EXERCISE DATA below:

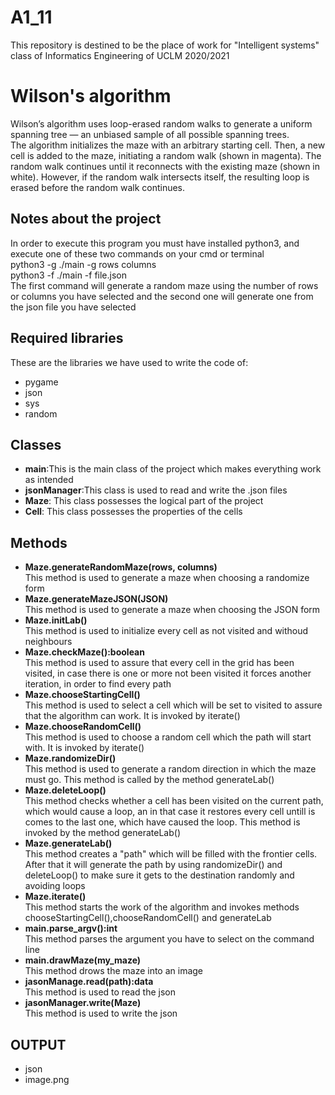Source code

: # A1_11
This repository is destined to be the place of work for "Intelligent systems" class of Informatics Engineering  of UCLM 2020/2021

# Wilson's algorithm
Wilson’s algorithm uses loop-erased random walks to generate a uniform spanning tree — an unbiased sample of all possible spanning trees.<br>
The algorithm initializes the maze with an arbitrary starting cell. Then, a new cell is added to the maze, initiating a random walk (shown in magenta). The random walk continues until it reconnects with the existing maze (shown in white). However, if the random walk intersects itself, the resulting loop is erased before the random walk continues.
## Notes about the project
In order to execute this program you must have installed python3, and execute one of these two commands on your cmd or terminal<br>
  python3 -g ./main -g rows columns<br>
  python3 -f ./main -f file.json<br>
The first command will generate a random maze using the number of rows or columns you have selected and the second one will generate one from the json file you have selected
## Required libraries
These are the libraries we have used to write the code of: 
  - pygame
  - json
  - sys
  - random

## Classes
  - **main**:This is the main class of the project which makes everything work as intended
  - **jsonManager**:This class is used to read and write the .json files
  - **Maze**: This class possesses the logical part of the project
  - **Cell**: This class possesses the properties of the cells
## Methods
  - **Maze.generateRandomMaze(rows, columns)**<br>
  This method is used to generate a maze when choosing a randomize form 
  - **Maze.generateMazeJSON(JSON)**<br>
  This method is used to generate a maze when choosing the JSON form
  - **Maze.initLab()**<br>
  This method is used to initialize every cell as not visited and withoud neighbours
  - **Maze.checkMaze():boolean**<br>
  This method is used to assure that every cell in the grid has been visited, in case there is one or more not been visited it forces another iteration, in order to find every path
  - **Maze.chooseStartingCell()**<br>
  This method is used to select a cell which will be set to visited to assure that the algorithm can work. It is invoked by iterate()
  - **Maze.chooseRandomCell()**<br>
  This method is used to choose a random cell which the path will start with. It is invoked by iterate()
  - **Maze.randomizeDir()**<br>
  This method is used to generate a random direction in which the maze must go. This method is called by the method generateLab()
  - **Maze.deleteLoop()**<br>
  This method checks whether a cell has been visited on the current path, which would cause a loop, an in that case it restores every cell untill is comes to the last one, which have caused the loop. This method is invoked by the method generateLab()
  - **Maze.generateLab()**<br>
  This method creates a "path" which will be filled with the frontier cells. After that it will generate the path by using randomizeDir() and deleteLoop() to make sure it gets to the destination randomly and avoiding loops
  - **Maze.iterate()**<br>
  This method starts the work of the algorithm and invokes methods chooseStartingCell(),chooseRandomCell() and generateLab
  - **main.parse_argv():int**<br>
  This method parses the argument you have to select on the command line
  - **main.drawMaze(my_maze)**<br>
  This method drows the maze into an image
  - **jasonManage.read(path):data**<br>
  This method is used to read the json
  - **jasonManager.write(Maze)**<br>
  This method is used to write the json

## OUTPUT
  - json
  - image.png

End of EXERCISE DATA.
EXERCISE DATA below:

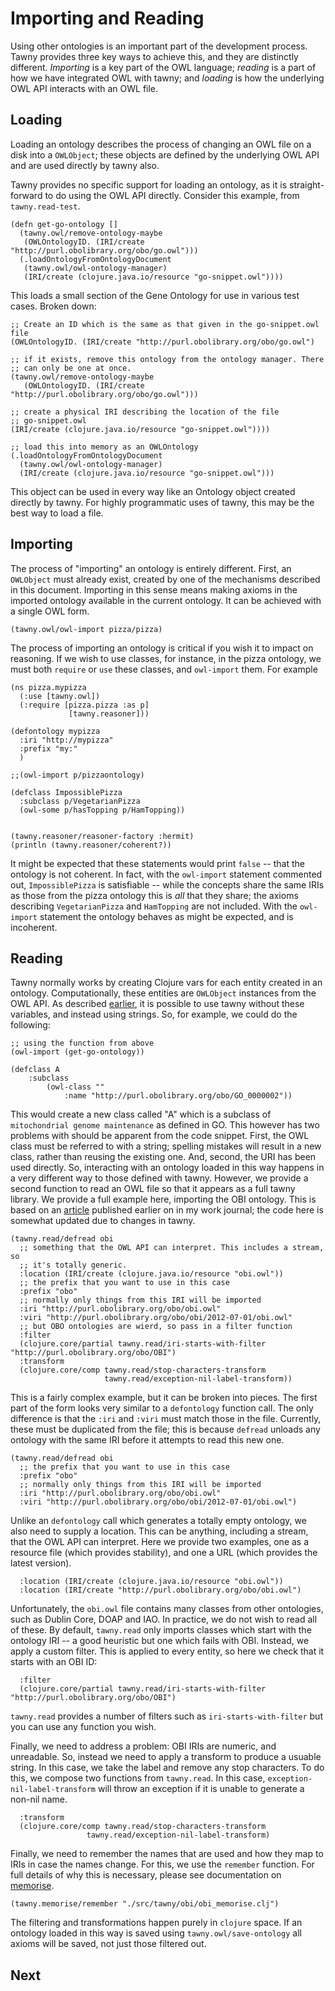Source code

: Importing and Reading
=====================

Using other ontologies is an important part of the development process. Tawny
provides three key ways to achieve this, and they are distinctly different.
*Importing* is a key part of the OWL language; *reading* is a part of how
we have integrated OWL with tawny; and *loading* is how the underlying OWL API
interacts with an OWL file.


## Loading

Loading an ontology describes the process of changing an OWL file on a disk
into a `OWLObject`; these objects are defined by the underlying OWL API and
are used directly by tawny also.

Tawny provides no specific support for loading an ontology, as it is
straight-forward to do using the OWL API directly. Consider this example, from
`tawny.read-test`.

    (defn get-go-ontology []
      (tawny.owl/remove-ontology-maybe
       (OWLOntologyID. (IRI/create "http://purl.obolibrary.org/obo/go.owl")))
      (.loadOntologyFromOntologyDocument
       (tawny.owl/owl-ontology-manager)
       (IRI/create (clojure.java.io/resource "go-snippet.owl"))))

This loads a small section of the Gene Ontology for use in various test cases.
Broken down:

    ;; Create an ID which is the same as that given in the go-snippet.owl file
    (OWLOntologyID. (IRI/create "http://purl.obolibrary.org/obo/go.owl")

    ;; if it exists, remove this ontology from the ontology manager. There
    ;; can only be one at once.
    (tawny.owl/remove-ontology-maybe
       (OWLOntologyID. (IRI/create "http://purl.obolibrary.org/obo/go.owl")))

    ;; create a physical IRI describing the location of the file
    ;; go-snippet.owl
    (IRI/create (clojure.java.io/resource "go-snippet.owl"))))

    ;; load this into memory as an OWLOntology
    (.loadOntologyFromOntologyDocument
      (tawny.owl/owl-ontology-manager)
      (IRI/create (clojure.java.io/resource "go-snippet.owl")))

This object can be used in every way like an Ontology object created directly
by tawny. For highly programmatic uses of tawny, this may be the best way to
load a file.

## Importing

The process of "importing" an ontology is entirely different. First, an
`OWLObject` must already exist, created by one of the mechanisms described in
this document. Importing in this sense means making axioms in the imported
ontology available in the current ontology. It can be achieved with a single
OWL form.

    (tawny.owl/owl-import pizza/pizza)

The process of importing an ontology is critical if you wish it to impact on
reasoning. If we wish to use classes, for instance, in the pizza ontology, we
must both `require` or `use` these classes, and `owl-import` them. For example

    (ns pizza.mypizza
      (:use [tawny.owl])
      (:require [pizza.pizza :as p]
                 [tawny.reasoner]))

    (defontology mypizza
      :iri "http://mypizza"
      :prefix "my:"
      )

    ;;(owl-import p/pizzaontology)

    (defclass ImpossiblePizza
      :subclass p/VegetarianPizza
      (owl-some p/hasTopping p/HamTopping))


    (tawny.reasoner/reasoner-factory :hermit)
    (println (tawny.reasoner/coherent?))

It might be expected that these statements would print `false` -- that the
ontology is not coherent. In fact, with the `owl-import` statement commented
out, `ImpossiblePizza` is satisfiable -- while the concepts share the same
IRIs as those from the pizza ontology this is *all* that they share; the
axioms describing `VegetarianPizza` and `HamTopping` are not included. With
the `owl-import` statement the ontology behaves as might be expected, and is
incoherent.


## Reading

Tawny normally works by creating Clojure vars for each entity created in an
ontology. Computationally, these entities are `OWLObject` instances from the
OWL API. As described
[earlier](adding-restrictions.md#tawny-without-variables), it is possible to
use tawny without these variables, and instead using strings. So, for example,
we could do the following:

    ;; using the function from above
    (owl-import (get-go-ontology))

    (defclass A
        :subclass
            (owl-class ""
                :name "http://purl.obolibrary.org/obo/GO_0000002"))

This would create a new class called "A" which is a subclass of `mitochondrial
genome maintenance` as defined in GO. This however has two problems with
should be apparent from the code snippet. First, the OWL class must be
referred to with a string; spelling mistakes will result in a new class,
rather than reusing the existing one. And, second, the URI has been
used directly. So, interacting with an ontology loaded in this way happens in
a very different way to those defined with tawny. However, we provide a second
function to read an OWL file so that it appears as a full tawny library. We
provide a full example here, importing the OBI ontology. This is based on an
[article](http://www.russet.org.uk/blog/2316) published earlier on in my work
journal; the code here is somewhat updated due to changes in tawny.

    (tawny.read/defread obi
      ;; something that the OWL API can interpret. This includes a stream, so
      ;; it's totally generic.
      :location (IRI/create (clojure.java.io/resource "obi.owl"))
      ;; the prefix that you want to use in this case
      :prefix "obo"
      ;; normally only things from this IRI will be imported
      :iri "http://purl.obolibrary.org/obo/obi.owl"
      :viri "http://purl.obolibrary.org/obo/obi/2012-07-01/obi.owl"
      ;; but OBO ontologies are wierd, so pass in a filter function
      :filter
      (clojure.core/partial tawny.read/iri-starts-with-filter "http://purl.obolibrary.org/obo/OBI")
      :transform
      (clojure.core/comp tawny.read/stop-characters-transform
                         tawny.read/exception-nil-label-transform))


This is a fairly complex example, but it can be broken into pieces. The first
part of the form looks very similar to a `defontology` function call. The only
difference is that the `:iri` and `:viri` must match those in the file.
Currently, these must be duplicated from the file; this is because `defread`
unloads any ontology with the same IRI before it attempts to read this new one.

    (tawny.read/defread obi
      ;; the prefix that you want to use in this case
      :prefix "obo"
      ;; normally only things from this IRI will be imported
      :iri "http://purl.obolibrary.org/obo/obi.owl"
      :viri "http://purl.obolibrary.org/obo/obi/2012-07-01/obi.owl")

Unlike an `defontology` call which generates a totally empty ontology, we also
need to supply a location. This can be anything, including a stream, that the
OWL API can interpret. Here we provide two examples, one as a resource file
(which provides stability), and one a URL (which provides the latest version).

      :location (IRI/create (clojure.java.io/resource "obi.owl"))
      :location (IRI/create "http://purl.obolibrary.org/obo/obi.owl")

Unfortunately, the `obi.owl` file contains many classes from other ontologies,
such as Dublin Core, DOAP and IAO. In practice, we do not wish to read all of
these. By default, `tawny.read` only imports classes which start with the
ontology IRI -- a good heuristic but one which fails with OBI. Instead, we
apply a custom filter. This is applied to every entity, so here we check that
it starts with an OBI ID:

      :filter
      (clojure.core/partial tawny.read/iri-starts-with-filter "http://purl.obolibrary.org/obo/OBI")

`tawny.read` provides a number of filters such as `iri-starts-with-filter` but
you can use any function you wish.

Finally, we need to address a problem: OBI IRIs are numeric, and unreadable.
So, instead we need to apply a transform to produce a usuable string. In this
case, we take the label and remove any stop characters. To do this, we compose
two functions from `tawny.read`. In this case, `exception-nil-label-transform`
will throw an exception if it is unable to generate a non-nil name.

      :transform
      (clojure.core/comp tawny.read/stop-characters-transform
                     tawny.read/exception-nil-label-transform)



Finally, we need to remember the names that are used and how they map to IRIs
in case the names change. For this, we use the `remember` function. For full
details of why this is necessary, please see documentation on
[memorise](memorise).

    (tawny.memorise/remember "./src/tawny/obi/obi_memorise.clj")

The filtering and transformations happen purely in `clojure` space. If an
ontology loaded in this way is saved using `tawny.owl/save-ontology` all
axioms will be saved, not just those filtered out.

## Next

End of EXERCISE DATA.

YOUR INSTRUCTIONS - Could you retype exactly the lines above, starting at the line that contains "OWL API can interpret. Here" and ending at the line that contains "file contains many", and nothing more?

EXERCISE OUTPUT -
OWL API can interpret. Here we provide two examples, one as a resource file
(which provides stability), and one a URL (which provides the latest version).

      :location (IRI/create (clojure.java.io/resource "obi.owl"))
      :location (IRI/create "http://purl.obolibrary.org/obo/obi.owl")

Unfortunately, the `obi.owl` file contains many classes from other ontologies,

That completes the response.